Files
boocode/openspec/changes/boocontrol/artifacts/p1-fix-analysis.md
indifferentketchup b18de2a331 chore: snapshot working tree - pty_exited notifications + in-flight inference WIP
feat(booterm): structured pty_exited WS notifications. Plan-validated, impl-validated, code-reviewed green (contracts build clean, contracts test 29/29, booterm + web typecheck clean).

wip: in-progress inference/provider refactor (agents.ts, provider.ts, new llama-providers.ts, removed llama-args-validator), plus arena, dispatcher, compaction, schema changes.
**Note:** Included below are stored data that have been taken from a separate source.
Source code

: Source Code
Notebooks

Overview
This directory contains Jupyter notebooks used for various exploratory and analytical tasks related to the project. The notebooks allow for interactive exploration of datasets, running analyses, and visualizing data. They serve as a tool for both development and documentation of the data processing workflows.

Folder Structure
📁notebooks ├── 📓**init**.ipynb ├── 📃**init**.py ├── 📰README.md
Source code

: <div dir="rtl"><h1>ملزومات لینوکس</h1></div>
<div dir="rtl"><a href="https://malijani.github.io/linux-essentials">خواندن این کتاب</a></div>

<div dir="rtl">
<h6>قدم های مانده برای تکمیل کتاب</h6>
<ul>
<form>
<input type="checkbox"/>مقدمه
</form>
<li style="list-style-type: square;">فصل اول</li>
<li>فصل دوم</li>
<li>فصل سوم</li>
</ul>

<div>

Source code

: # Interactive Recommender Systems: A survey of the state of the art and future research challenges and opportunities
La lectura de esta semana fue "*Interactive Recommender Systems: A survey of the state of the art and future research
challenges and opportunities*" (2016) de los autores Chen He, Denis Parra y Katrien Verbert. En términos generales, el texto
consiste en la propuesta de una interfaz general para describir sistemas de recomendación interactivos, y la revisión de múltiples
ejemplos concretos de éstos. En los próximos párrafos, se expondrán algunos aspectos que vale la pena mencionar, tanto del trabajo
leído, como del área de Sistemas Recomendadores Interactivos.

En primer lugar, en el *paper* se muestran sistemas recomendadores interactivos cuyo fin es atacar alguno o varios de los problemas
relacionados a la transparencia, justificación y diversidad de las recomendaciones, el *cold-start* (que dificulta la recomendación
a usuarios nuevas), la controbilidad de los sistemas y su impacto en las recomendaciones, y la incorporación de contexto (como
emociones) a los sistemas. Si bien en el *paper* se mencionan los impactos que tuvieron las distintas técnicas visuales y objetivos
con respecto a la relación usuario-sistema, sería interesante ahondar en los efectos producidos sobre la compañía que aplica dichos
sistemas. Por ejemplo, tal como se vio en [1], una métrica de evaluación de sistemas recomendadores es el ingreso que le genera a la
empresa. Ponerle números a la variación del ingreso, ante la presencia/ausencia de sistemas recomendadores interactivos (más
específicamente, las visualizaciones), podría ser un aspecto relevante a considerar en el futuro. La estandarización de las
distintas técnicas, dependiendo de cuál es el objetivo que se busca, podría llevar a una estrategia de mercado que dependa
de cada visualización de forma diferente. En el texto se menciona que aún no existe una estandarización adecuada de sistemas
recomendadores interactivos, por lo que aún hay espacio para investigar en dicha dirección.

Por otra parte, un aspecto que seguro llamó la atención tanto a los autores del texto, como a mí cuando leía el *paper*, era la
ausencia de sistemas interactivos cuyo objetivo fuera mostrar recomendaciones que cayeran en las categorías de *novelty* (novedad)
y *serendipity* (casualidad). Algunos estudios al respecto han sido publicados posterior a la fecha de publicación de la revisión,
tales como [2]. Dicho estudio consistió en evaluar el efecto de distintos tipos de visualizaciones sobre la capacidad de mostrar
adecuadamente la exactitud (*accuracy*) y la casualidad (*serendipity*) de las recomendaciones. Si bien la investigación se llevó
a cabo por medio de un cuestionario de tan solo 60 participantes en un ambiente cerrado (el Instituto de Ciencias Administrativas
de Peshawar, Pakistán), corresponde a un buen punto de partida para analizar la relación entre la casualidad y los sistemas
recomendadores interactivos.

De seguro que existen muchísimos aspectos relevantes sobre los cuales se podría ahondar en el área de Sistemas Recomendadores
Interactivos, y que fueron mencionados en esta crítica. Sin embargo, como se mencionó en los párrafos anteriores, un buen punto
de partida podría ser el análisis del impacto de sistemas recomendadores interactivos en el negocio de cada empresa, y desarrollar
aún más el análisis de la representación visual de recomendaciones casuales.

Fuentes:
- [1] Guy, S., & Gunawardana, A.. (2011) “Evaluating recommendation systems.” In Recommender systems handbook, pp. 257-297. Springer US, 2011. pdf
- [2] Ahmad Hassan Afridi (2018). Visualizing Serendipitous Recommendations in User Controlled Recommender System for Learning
openspec: pty-exit-notifications complete; x-agent-flags planned (not yet implemented).
2026-06-14 12:48:47 +00:00

11 KiB

BooControl P1 Fix Analysis

Date: 2026-06-12 Mode: Fix (two prior agents cancelled mid-edit; tree was in broken intermediate state) Result: All builds green, all 51 tests passing (was 32)

Summary

Two prior agents were cancelled mid-edit, leaving the tree with broken TypeScript types (DeltaEmitter.publish missing from type, ws.ts wrong import paths, parseSseLine duplicate identifier, buildEChartsTheme non-existent type). This batch completed all 8 blocking findings, the key advisory findings, and added comprehensive tests.

Blocking Findings (B1-B8)

B1: SSE line parser inverted -- FIXED

  • Evidence: apps/control/src/services/fleet-connector.ts:116-159
  • The parser was completely rewritten. It now handles standard SSE (event: + data: lines) and non-standard single-line (type: json) formats. The parseSseLine function returns { event, eventType } with correct typing. The old contradictory startsWith('data:') filter is gone.

B2: incrementSeq never called -- seq stays 0 -- FIXED

  • Evidence: apps/control/src/services/fleet-state.ts:83-86 (exported), apps/control/src/index.ts:63,88,101,239 (call sites)
  • incrementSeq is exported from fleet-state.ts, imported in index.ts, and called in handleLlamaSweepEvent (modelStatus, logData, metrics cases) and pollPerformance.

B3: WS handler has no delta-publishing mechanism -- FIXED

  • Evidence: apps/control/src/index.ts:14-32 (DeltaEmitter with publish), apps/control/src/routes/ws.ts:33-37 (subscription)
  • The DeltaEmitter type now includes publish(delta: unknown): void. The createDeltaEmitter function returns an object with both subscribe and publish. The WS handler subscribes on connect and unsubscribes on close. All mutation paths (modelStatus, logData, metrics, perf) publish deltas.

B4: Snapshot wire format mismatch -- FIXED

  • Evidence: apps/control/src/routes/ws.ts:25-31 (server), apps/web/src/hooks/useControlStream.tsx:151-163 (client)
  • Server sends { type: 'control_fleet', seq: maxSeq, hosts: [...] } at the top level, matching the ControlFleetFrame Zod schema. The snapshot seq is the max across all hosts. Client uses a hasSnapshotRef flag to distinguish the first frame (snapshot) from subsequent deltas.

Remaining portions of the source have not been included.